DESCRIPTION OF THE TASK. Identify all lines in the data containing the string "space". Copy them out.

(DATA EXTRACT Opens)

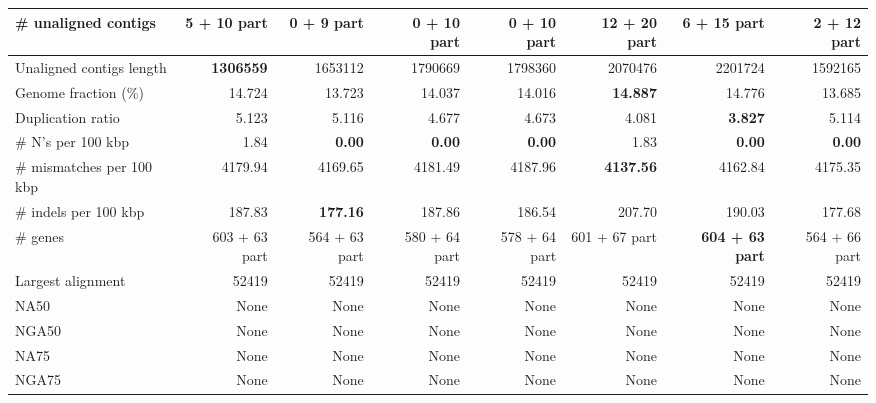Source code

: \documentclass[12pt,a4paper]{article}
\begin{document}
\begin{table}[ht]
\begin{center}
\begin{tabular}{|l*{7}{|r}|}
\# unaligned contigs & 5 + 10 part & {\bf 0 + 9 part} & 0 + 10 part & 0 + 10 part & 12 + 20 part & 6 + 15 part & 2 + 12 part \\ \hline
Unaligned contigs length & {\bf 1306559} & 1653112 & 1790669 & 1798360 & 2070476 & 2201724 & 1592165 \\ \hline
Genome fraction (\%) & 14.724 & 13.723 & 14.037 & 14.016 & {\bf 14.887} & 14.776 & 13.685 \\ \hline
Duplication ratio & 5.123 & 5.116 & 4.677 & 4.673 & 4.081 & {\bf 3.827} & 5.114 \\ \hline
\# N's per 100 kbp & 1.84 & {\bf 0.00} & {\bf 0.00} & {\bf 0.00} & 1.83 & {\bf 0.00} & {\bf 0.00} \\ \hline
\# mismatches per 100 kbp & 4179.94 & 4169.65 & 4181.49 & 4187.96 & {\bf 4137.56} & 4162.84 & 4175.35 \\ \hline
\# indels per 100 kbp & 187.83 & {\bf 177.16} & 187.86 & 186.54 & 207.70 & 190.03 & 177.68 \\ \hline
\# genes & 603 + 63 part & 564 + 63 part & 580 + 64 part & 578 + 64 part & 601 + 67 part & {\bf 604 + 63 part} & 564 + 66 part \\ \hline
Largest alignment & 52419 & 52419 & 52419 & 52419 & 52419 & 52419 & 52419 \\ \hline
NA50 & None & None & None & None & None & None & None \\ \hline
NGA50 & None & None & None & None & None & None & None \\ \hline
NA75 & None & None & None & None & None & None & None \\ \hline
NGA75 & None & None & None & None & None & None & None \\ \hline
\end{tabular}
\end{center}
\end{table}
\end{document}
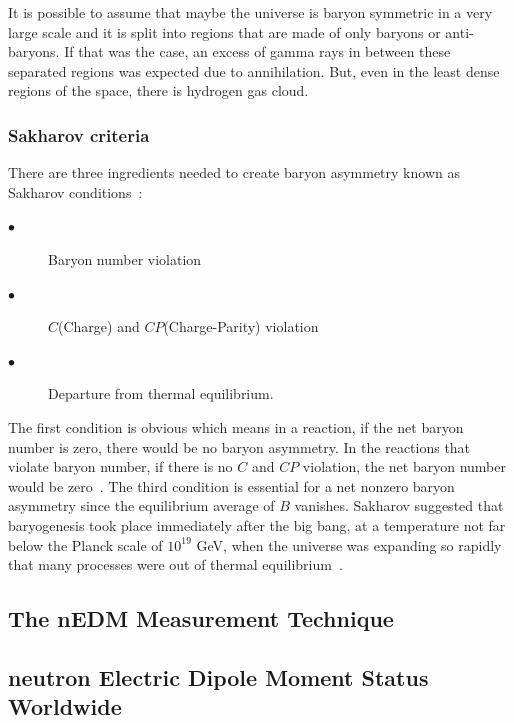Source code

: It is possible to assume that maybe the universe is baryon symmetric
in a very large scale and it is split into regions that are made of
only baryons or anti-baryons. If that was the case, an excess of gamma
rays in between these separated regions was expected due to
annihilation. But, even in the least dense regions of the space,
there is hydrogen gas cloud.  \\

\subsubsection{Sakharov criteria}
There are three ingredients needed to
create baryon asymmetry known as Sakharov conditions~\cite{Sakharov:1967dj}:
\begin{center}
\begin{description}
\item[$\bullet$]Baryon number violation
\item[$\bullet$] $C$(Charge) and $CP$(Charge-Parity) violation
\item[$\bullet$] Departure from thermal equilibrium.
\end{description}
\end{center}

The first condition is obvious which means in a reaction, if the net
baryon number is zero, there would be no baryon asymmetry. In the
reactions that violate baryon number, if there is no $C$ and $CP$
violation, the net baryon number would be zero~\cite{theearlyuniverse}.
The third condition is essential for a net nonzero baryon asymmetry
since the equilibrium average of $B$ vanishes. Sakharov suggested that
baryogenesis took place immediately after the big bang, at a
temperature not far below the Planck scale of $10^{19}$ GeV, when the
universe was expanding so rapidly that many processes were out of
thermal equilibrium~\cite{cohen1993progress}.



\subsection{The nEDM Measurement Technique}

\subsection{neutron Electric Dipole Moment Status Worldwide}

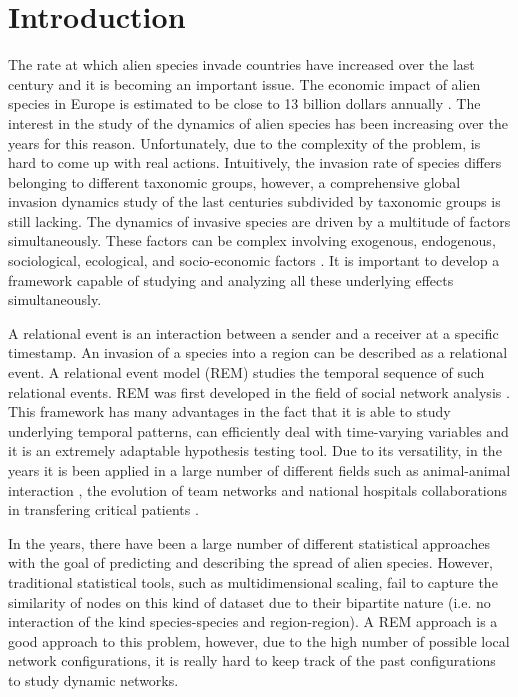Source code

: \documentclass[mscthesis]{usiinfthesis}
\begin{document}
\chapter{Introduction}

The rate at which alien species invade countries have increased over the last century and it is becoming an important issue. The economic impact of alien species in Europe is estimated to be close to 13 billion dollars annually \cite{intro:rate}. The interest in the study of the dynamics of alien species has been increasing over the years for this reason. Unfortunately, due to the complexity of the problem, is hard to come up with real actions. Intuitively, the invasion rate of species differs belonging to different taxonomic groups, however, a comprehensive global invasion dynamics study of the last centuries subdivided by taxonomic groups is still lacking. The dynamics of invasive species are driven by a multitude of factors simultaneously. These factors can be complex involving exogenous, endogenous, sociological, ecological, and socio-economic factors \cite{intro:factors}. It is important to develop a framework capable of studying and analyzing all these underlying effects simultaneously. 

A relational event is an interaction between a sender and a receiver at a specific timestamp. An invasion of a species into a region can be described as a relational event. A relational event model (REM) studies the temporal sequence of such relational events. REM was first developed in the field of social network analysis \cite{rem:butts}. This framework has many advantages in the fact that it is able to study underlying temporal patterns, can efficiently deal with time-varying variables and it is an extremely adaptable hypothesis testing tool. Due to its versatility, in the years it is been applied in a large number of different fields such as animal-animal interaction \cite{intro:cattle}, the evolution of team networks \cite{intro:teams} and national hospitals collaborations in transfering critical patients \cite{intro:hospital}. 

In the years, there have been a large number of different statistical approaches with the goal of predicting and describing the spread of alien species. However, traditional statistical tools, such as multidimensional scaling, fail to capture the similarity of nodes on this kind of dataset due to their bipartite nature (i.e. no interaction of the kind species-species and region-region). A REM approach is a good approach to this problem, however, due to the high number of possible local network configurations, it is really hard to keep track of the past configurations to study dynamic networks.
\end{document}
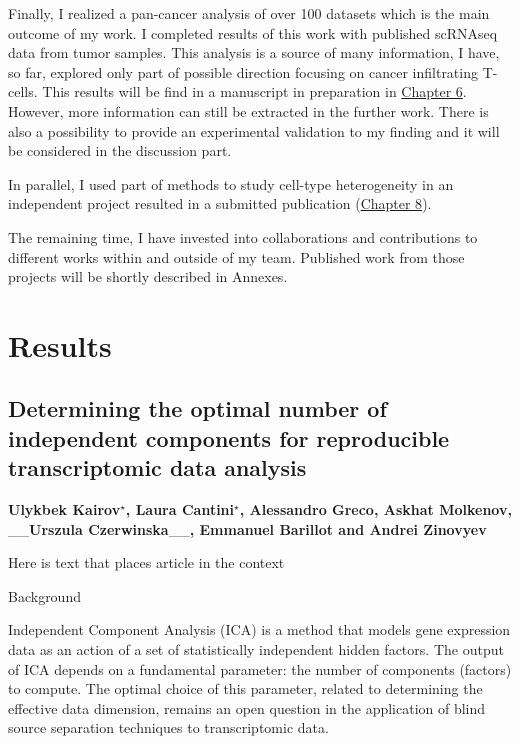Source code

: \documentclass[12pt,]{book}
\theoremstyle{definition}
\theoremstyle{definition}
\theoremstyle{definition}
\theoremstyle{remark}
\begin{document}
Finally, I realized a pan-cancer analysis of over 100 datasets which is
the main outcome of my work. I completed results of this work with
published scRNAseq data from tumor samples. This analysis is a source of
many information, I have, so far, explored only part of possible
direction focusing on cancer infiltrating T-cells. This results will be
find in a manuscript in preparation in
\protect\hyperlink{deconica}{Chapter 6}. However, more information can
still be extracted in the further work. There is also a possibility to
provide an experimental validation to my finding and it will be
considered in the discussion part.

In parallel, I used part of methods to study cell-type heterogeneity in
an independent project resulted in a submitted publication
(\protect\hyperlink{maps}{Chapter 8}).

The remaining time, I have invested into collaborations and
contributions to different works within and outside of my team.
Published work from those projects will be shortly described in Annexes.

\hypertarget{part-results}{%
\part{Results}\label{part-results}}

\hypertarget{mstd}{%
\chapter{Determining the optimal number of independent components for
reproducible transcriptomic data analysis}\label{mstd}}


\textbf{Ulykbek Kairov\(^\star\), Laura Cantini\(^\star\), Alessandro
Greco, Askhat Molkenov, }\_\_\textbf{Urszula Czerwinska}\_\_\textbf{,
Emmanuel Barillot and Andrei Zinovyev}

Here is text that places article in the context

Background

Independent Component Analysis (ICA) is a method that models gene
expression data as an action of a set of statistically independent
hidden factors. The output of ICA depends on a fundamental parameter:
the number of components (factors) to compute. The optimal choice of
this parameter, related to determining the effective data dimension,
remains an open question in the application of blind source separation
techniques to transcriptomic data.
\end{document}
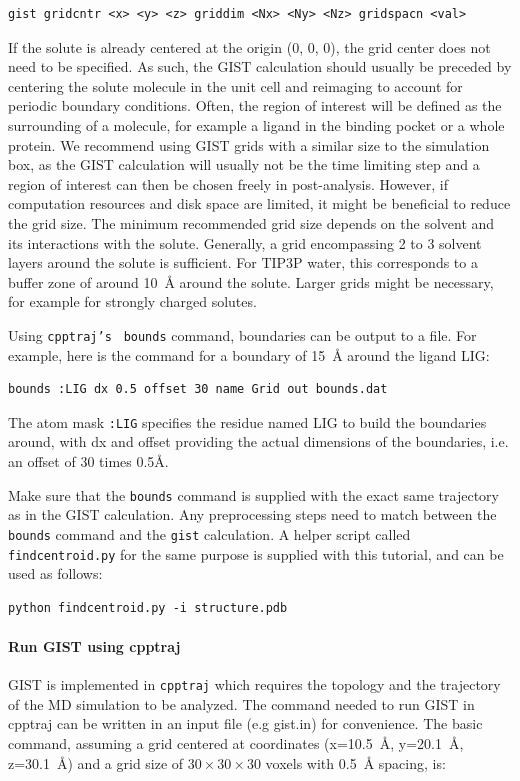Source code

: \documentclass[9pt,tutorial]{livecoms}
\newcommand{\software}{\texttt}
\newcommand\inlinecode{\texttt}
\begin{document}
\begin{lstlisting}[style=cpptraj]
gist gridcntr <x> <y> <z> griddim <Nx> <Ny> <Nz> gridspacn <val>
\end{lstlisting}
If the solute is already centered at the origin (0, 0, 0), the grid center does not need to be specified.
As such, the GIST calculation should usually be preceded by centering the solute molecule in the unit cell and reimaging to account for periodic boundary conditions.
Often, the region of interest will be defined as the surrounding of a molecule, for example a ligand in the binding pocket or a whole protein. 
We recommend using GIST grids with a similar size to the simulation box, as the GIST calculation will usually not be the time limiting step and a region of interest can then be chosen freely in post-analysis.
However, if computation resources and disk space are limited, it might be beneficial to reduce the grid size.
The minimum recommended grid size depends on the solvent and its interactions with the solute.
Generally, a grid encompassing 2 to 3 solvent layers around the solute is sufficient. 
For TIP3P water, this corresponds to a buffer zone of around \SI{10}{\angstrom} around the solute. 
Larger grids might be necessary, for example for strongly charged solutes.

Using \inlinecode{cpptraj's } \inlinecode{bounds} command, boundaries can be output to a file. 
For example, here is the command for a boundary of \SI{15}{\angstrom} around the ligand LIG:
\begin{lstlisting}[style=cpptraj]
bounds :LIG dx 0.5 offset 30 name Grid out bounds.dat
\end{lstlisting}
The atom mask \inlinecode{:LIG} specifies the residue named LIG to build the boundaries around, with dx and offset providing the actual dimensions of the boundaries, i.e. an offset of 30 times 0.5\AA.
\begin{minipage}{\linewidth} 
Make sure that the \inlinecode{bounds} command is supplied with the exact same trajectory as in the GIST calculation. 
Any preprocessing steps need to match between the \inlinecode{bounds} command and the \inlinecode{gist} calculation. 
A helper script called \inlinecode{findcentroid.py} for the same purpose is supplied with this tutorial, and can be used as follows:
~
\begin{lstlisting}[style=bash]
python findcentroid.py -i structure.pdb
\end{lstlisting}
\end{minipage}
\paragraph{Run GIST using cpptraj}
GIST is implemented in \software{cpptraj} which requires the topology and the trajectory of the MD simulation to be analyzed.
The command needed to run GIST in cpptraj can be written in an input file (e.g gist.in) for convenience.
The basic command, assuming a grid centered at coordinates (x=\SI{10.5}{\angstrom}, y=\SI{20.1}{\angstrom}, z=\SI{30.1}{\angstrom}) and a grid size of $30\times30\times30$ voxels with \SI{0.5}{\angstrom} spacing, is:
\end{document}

(DATA EXTRACT Closes)

YOUR SOLUTION.
annihilation. But, even in the least dense regions of the space,
However, if computation resources and disk space are limited, it might be beneficial to reduce the grid size.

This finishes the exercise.